Each record should be set down again so that it matches the original exactly.

━━━ MATERIAL PROVIDED

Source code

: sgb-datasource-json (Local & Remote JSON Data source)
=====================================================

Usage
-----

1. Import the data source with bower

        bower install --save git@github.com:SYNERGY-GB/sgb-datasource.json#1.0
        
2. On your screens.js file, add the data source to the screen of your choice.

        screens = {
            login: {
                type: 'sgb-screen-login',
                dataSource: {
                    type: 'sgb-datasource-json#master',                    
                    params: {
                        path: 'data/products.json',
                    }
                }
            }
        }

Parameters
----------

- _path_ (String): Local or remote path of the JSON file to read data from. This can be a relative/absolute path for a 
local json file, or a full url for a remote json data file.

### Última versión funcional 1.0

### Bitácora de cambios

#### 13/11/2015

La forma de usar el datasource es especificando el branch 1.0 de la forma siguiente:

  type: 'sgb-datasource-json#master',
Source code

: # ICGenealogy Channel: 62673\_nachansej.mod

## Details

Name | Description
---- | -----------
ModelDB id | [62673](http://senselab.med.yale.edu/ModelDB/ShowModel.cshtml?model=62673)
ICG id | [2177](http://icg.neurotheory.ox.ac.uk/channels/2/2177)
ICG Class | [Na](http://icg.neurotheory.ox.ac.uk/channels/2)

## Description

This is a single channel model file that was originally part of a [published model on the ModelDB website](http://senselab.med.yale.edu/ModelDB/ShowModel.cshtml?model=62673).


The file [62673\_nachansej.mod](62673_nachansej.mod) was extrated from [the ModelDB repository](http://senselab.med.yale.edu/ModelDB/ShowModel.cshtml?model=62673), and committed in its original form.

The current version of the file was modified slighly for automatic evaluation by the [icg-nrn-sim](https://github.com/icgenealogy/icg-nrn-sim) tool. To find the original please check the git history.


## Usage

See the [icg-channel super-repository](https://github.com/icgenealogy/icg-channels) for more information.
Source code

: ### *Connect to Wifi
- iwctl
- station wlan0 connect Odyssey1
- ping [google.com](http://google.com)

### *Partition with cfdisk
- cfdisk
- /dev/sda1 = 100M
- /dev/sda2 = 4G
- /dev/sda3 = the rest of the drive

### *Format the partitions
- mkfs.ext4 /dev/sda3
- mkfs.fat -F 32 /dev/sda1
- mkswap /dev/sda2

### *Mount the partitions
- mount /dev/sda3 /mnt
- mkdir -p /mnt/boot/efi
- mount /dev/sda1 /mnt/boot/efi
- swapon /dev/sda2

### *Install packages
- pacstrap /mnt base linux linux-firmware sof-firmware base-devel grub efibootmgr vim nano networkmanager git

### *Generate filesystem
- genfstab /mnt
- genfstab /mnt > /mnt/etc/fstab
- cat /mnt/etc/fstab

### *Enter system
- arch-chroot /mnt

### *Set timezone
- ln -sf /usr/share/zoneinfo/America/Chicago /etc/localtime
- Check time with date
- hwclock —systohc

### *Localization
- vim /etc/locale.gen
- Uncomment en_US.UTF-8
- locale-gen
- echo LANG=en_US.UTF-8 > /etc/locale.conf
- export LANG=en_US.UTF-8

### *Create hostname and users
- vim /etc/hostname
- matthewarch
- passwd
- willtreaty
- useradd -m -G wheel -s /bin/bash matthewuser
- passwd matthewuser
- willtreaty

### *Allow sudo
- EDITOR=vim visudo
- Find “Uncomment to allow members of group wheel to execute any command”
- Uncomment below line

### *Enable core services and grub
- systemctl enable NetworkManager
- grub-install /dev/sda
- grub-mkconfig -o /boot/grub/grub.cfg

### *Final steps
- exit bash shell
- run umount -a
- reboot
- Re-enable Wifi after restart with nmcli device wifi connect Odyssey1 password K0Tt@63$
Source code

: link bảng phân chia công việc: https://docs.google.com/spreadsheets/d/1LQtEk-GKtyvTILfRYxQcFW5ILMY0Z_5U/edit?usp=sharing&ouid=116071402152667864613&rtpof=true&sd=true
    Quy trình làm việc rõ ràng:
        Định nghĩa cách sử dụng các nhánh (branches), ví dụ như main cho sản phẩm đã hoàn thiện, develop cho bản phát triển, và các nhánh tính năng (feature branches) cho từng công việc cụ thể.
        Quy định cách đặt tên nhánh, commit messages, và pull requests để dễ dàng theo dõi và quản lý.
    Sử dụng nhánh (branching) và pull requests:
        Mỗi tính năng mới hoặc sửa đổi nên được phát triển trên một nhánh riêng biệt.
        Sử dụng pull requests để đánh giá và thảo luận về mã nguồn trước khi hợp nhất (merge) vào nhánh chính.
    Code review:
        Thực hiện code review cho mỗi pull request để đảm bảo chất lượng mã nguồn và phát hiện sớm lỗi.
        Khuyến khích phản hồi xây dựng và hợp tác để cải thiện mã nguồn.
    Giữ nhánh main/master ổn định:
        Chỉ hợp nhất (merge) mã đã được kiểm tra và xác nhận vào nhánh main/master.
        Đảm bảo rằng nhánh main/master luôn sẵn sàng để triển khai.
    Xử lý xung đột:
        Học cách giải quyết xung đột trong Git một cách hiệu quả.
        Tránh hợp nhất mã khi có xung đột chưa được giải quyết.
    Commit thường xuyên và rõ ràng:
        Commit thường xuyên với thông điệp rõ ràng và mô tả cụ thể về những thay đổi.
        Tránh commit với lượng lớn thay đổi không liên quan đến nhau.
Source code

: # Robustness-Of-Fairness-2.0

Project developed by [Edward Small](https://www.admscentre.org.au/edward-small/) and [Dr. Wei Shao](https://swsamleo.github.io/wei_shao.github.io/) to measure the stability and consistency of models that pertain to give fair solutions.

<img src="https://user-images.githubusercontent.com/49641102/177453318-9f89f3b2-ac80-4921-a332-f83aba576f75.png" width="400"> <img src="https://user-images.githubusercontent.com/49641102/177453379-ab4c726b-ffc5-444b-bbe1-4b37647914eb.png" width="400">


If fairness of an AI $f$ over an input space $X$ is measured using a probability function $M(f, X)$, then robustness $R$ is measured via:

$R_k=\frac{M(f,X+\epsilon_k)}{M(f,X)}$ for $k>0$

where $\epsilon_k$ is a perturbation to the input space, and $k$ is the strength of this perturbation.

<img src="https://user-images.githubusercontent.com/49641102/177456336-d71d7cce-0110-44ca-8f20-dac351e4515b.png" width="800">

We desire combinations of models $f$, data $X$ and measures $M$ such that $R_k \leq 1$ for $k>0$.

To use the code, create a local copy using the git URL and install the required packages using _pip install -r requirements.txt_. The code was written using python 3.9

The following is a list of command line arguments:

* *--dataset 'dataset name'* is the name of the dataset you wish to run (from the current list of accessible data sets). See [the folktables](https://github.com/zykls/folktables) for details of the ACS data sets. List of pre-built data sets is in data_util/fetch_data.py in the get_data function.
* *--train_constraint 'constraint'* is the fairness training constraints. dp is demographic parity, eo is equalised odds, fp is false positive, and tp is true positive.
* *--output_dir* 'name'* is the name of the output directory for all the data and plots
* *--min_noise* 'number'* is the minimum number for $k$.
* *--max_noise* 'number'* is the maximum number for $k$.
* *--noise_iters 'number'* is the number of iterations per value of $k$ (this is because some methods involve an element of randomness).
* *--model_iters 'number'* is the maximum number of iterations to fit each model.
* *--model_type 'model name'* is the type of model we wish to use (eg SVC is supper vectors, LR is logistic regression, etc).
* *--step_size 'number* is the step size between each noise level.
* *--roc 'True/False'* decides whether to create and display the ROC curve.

━━━━━━

== FINISHED TASK ==
Source code

: sgb-datasource-json (Local & Remote JSON Data source)
=====================================================

Usage
-----

1. Import the data source with bower

        bower install --save git@github.com:SYNERGY-GB/sgb-datasource.json#1.0
        
2. On your screens.js file, add the data source to the screen of your choice.

        screens = {
            login: {
                type: 'sgb-screen-login',
                dataSource: {
                    type: 'sgb-datasource-json#master',                    
                    params: {
                        path: 'data/products.json',
                    }
                }
            }
        }

Parameters
----------

- _path_ (String): Local or remote path of the JSON file to read data from. This can be a relative/absolute path for a 
local json file, or a full url for a remote json data file.

### Última versión funcional 1.0

### Bitácora de cambios

#### 13/11/2015

La forma de usar el datasource es especificando el branch 1.0 de la forma siguiente:

  type: 'sgb-datasource-json#master',
Source code

: # ICGenealogy Channel: 62673\_nachansej.mod

## Details

Name | Description
---- | -----------
ModelDB id | [62673](http://senselab.med.yale.edu/ModelDB/ShowModel.cshtml?model=62673)
ICG id | [2177](http://icg.neurotheory.ox.ac.uk/channels/2/2177)
ICG Class | [Na](http://icg.neurotheory.ox.ac.uk/channels/2)

## Description

This is a single channel model file that was originally part of a [published model on the ModelDB website](http://senselab.med.yale.edu/ModelDB/ShowModel.cshtml?model=62673).


The file [62673\_nachansej.mod](62673_nachansej.mod) was extrated from [the ModelDB repository](http://senselab.med.yale.edu/ModelDB/ShowModel.cshtml?model=62673), and committed in its original form.

The current version of the file was modified slighly for automatic evaluation by the [icg-nrn-sim](https://github.com/icgenealogy/icg-nrn-sim) tool. To find the original please check the git history.


## Usage

See the [icg-channel super-repository](https://github.com/icgenealogy/icg-channels) for more information.
Source code

: ### *Connect to Wifi
- iwctl
- station wlan0 connect Odyssey1
- ping [google.com](http://google.com)

### *Partition with cfdisk
- cfdisk
- /dev/sda1 = 100M
- /dev/sda2 = 4G
- /dev/sda3 = the rest of the drive

### *Format the partitions
- mkfs.ext4 /dev/sda3
- mkfs.fat -F 32 /dev/sda1
- mkswap /dev/sda2

### *Mount the partitions
- mount /dev/sda3 /mnt
- mkdir -p /mnt/boot/efi
- mount /dev/sda1 /mnt/boot/efi
- swapon /dev/sda2

### *Install packages
- pacstrap /mnt base linux linux-firmware sof-firmware base-devel grub efibootmgr vim nano networkmanager git

### *Generate filesystem
- genfstab /mnt
- genfstab /mnt > /mnt/etc/fstab
- cat /mnt/etc/fstab

### *Enter system
- arch-chroot /mnt

### *Set timezone
- ln -sf /usr/share/zoneinfo/America/Chicago /etc/localtime
- Check time with date
- hwclock —systohc

### *Localization
- vim /etc/locale.gen
- Uncomment en_US.UTF-8
- locale-gen
- echo LANG=en_US.UTF-8 > /etc/locale.conf
- export LANG=en_US.UTF-8

### *Create hostname and users
- vim /etc/hostname
- matthewarch
- passwd
- willtreaty
- useradd -m -G wheel -s /bin/bash matthewuser
- passwd matthewuser
- willtreaty

### *Allow sudo
- EDITOR=vim visudo
- Find “Uncomment to allow members of group wheel to execute any command”
- Uncomment below line

### *Enable core services and grub
- systemctl enable NetworkManager
- grub-install /dev/sda
- grub-mkconfig -o /boot/grub/grub.cfg

### *Final steps
- exit bash shell
- run umount -a
- reboot
- Re-enable Wifi after restart with nmcli device wifi connect Odyssey1 password K0Tt@63$
Source code

: link bảng phân chia công việc: https://docs.google.com/spreadsheets/d/1LQtEk-GKtyvTILfRYxQcFW5ILMY0Z_5U/edit?usp=sharing&ouid=116071402152667864613&rtpof=true&sd=true
    Quy trình làm việc rõ ràng:
        Định nghĩa cách sử dụng các nhánh (branches), ví dụ như main cho sản phẩm đã hoàn thiện, develop cho bản phát triển, và các nhánh tính năng (feature branches) cho từng công việc cụ thể.
        Quy định cách đặt tên nhánh, commit messages, và pull requests để dễ dàng theo dõi và quản lý.
    Sử dụng nhánh (branching) và pull requests:
        Mỗi tính năng mới hoặc sửa đổi nên được phát triển trên một nhánh riêng biệt.
        Sử dụng pull requests để đánh giá và thảo luận về mã nguồn trước khi hợp nhất (merge) vào nhánh chính.
    Code review:
        Thực hiện code review cho mỗi pull request để đảm bảo chất lượng mã nguồn và phát hiện sớm lỗi.
        Khuyến khích phản hồi xây dựng và hợp tác để cải thiện mã nguồn.
    Giữ nhánh main/master ổn định:
        Chỉ hợp nhất (merge) mã đã được kiểm tra và xác nhận vào nhánh main/master.
        Đảm bảo rằng nhánh main/master luôn sẵn sàng để triển khai.
    Xử lý xung đột:
        Học cách giải quyết xung đột trong Git một cách hiệu quả.
        Tránh hợp nhất mã khi có xung đột chưa được giải quyết.
    Commit thường xuyên và rõ ràng:
        Commit thường xuyên với thông điệp rõ ràng và mô tả cụ thể về những thay đổi.
        Tránh commit với lượng lớn thay đổi không liên quan đến nhau.
Source code

: # Robustness-Of-Fairness-2.0

Project developed by [Edward Small](https://www.admscentre.org.au/edward-small/) and [Dr. Wei Shao](https://swsamleo.github.io/wei_shao.github.io/) to measure the stability and consistency of models that pertain to give fair solutions.

<img src="https://user-images.githubusercontent.com/49641102/177453318-9f89f3b2-ac80-4921-a332-f83aba576f75.png" width="400"> <img src="https://user-images.githubusercontent.com/49641102/177453379-ab4c726b-ffc5-444b-bbe1-4b37647914eb.png" width="400">


If fairness of an AI $f$ over an input space $X$ is measured using a probability function $M(f, X)$, then robustness $R$ is measured via:

$R_k=\frac{M(f,X+\epsilon_k)}{M(f,X)}$ for $k>0$

where $\epsilon_k$ is a perturbation to the input space, and $k$ is the strength of this perturbation.

<img src="https://user-images.githubusercontent.com/49641102/177456336-d71d7cce-0110-44ca-8f20-dac351e4515b.png" width="800">

We desire combinations of models $f$, data $X$ and measures $M$ such that $R_k \leq 1$ for $k>0$.

To use the code, create a local copy using the git URL and install the required packages using _pip install -r requirements.txt_. The code was written using python 3.9

The following is a list of command line arguments:

* *--dataset 'dataset name'* is the name of the dataset you wish to run (from the current list of accessible data sets). See [the folktables](https://github.com/zykls/folktables) for details of the ACS data sets. List of pre-built data sets is in data_util/fetch_data.py in the get_data function.
* *--train_constraint 'constraint'* is the fairness training constraints. dp is demographic parity, eo is equalised odds, fp is false positive, and tp is true positive.
* *--output_dir* 'name'* is the name of the output directory for all the data and plots
* *--min_noise* 'number'* is the minimum number for $k$.
* *--max_noise* 'number'* is the maximum number for $k$.
* *--noise_iters 'number'* is the number of iterations per value of $k$ (this is because some methods involve an element of randomness).
* *--model_iters 'number'* is the maximum number of iterations to fit each model.
* *--model_type 'model name'* is the type of model we wish to use (eg SVC is supper vectors, LR is logistic regression, etc).
* *--step_size 'number* is the step size between each noise level.
* *--roc 'True/False'* decides whether to create and display the ROC curve.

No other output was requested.